Exercise aim. Your answer should consist of every line from the records that holds the string "level".

Data for this task.
╭──

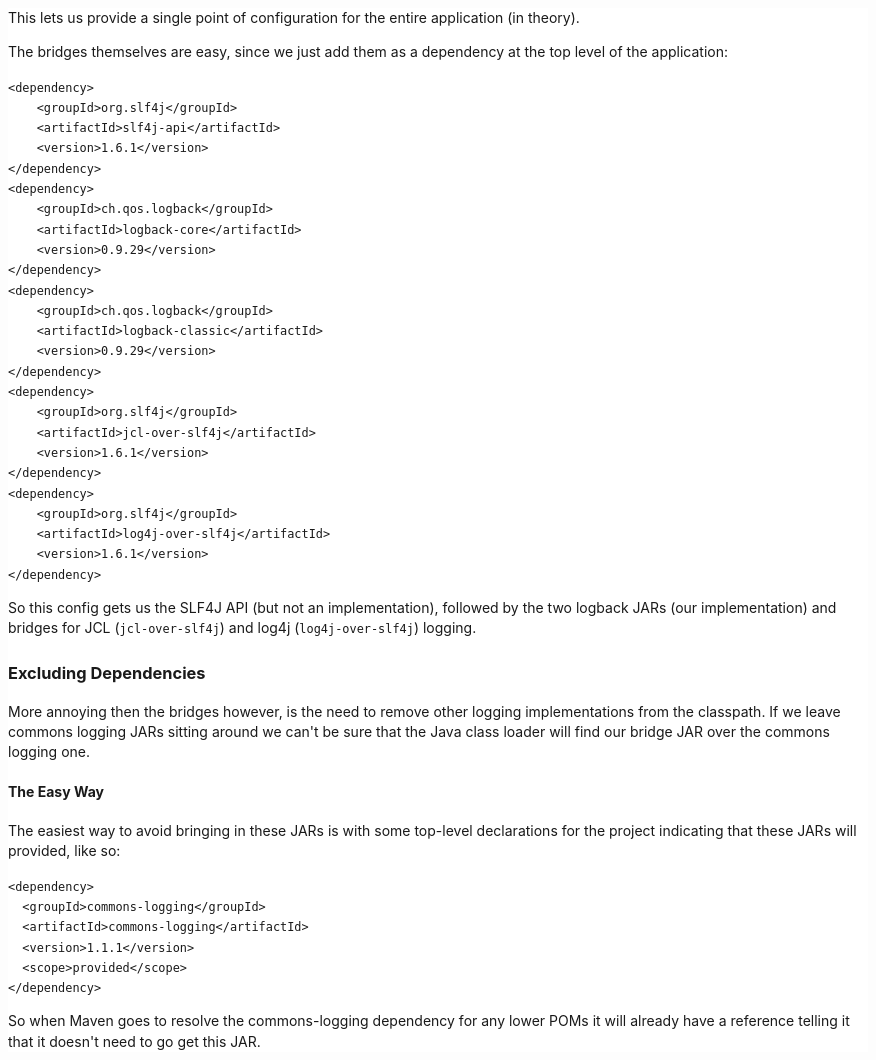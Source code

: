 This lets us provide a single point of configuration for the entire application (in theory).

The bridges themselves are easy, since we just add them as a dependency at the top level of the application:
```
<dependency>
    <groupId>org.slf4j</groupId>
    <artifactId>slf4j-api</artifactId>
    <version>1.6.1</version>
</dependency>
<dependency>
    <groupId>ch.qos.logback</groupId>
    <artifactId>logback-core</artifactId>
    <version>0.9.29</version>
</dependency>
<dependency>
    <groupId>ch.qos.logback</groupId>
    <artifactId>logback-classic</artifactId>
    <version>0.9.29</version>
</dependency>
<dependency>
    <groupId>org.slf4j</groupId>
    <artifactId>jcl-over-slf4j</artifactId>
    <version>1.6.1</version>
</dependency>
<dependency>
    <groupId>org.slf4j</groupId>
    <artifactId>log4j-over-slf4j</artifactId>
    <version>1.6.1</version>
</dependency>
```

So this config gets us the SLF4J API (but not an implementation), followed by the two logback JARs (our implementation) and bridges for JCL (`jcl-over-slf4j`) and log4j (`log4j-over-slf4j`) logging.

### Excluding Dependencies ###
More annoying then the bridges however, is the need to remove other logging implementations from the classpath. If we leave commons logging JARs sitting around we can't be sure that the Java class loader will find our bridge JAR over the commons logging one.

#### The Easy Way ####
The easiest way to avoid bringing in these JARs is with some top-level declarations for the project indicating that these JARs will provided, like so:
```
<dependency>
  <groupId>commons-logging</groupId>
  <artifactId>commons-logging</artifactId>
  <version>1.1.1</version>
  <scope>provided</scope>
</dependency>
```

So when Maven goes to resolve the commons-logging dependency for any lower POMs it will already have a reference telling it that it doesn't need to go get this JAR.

╰──

Solution to the problem.
The bridges themselves are easy, since we just add them as a dependency at the top level of the application:
The easiest way to avoid bringing in these JARs is with some top-level declarations for the project indicating that these JARs will provided, like so:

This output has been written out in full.